Looking at the material below, count the lines that contain "NULL" and answer with the count only.

[[ Exercise data open ]]

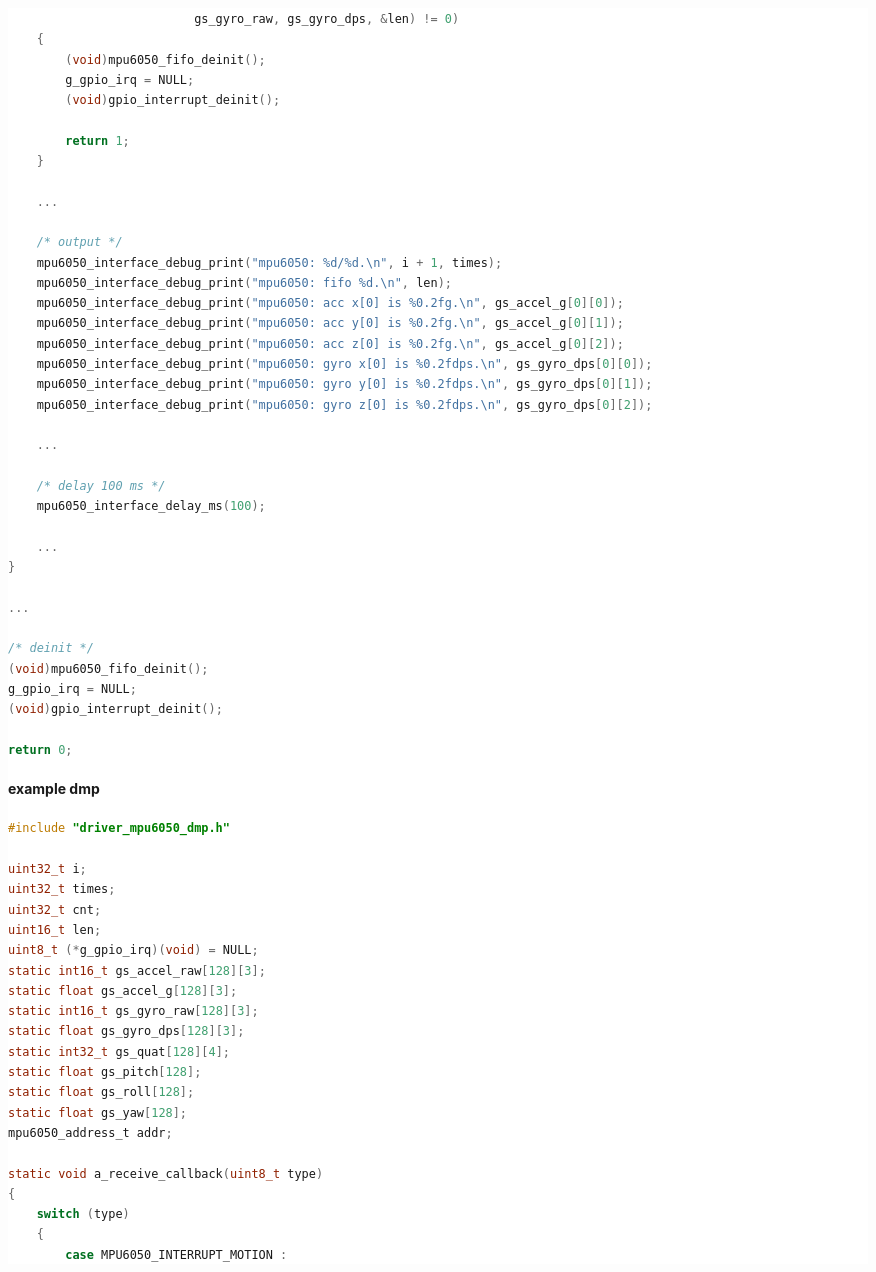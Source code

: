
 ```c
                          gs_gyro_raw, gs_gyro_dps, &len) != 0)
    {
        (void)mpu6050_fifo_deinit();
        g_gpio_irq = NULL;
        (void)gpio_interrupt_deinit();

        return 1;
    }
    
    ...
        
    /* output */
    mpu6050_interface_debug_print("mpu6050: %d/%d.\n", i + 1, times);
    mpu6050_interface_debug_print("mpu6050: fifo %d.\n", len);
    mpu6050_interface_debug_print("mpu6050: acc x[0] is %0.2fg.\n", gs_accel_g[0][0]);
    mpu6050_interface_debug_print("mpu6050: acc y[0] is %0.2fg.\n", gs_accel_g[0][1]);
    mpu6050_interface_debug_print("mpu6050: acc z[0] is %0.2fg.\n", gs_accel_g[0][2]);
    mpu6050_interface_debug_print("mpu6050: gyro x[0] is %0.2fdps.\n", gs_gyro_dps[0][0]);
    mpu6050_interface_debug_print("mpu6050: gyro y[0] is %0.2fdps.\n", gs_gyro_dps[0][1]);
    mpu6050_interface_debug_print("mpu6050: gyro z[0] is %0.2fdps.\n", gs_gyro_dps[0][2]);
    
    ...
        
    /* delay 100 ms */
    mpu6050_interface_delay_ms(100);
    
    ...
}

...
    
/* deinit */
(void)mpu6050_fifo_deinit();
g_gpio_irq = NULL;
(void)gpio_interrupt_deinit();

return 0;
```

#### example dmp

```C
#include "driver_mpu6050_dmp.h"

uint32_t i;
uint32_t times;
uint32_t cnt;
uint16_t len;
uint8_t (*g_gpio_irq)(void) = NULL;
static int16_t gs_accel_raw[128][3];
static float gs_accel_g[128][3];
static int16_t gs_gyro_raw[128][3];      
static float gs_gyro_dps[128][3];        
static int32_t gs_quat[128][4];          
static float gs_pitch[128];              
static float gs_roll[128];                
static float gs_yaw[128];                   
mpu6050_address_t addr;

static void a_receive_callback(uint8_t type)
{
    switch (type)
    {
        case MPU6050_INTERRUPT_MOTION :
```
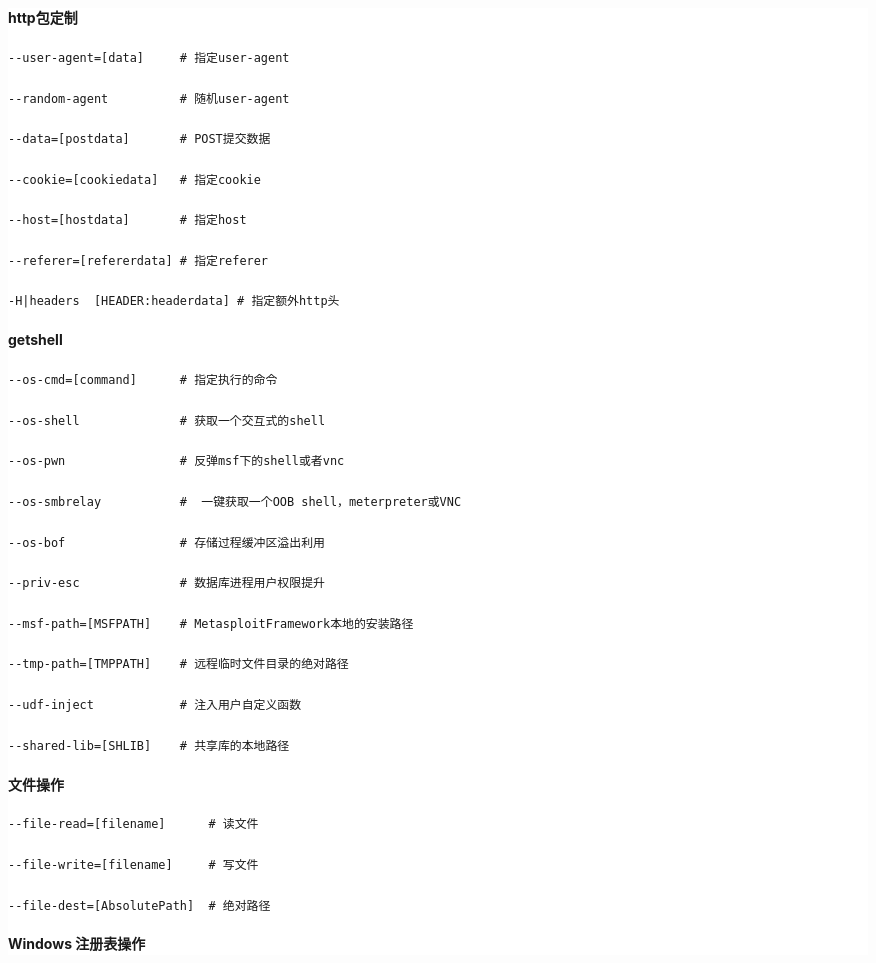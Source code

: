 #### http包定制

```shell
--user-agent=[data]		# 指定user-agent

--random-agent			# 随机user-agent

--data=[postdata] 		# POST提交数据

--cookie=[cookiedata] 	# 指定cookie

--host=[hostdata]		# 指定host

--referer=[refererdata]	# 指定referer

-H|headers	[HEADER:headerdata]	# 指定额外http头
```

#### getshell

```shell
--os-cmd=[command]		# 指定执行的命令

--os-shell				# 获取一个交互式的shell

--os-pwn				# 反弹msf下的shell或者vnc

--os-smbrelay			#  一键获取一个OOB shell，meterpreter或VNC

--os-bof 				# 存储过程缓冲区溢出利用

--priv-esc 				# 数据库进程用户权限提升

--msf-path=[MSFPATH]  	# MetasploitFramework本地的安装路径

--tmp-path=[TMPPATH]  	# 远程临时文件目录的绝对路径

--udf-inject    		# 注入用户自定义函数

--shared-lib=[SHLIB]   	# 共享库的本地路径
```

#### 文件操作

```shell
--file-read=[filename]		# 读文件

--file-write=[filename]		# 写文件

--file-dest=[AbsolutePath]	# 绝对路径
```

#### Windows 注册表操作
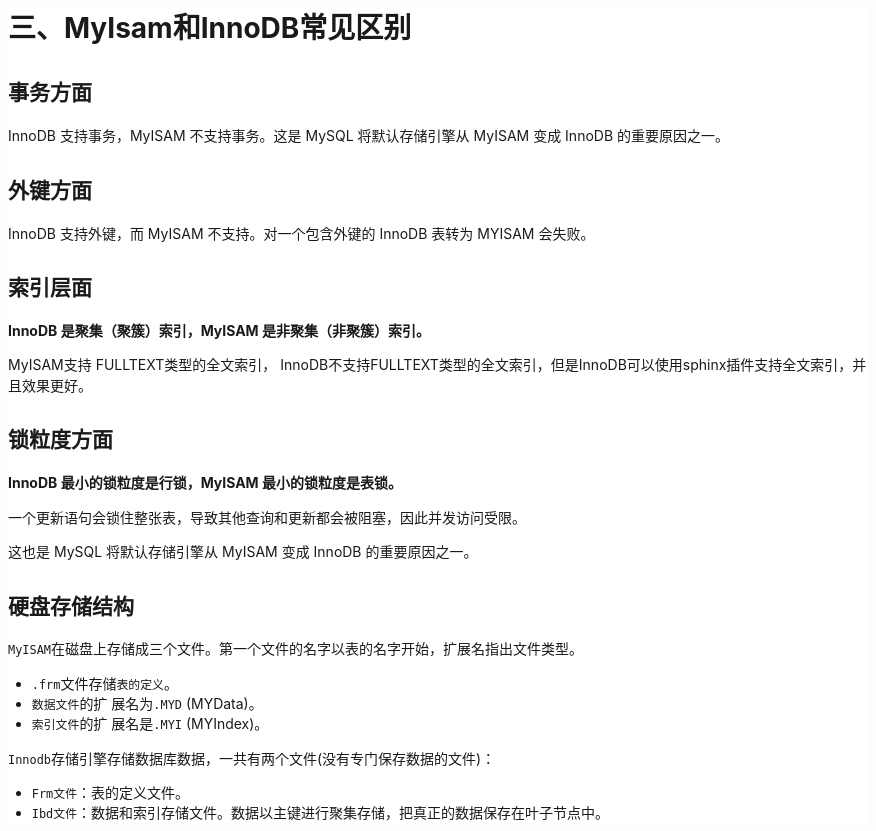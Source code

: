 










# 三、MyIsam和InnoDB常见区别



## 事务方面

InnoDB 支持事务，MyISAM 不支持事务。这是 MySQL 将默认存储引擎从 MyISAM 变成 InnoDB 的重要原因之一。



## 外键方面

InnoDB 支持外键，而 MyISAM 不支持。对一个包含外键的 InnoDB 表转为 MYISAM 会失败。



## 索引层面

**InnoDB 是聚集（聚簇）索引，MyISAM 是非聚集（非聚簇）索引。**

MyISAM支持 FULLTEXT类型的全文索引， InnoDB不支持FULLTEXT类型的全文索引，但是InnoDB可以使用sphinx插件支持全文索引，并且效果更好。



## 锁粒度方面

**InnoDB 最小的锁粒度是行锁，MyISAM 最小的锁粒度是表锁。**

一个更新语句会锁住整张表，导致其他查询和更新都会被阻塞，因此并发访问受限。

这也是 MySQL 将默认存储引擎从 MyISAM 变成 InnoDB 的重要原因之一。



## 硬盘存储结构

`MyISAM`在磁盘上存储成三个文件。第一个文件的名字以表的名字开始，扩展名指出文件类型。

- `.frm`文件存储`表的定义`。
- `数据文件`的扩 展名为`.MYD` (MYData)。
- `索引文件`的扩 展名是`.MYI` (MYIndex)。

`Innodb`存储引擎存储数据库数据，一共有两个文件(没有专门保存数据的文件)：

- `Frm文件`：表的定义文件。
- `Ibd文件`：数据和索引存储文件。数据以主键进行聚集存储，把真正的数据保存在叶子节点中。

[[ Exercise data closed ]]

= Written solution =
3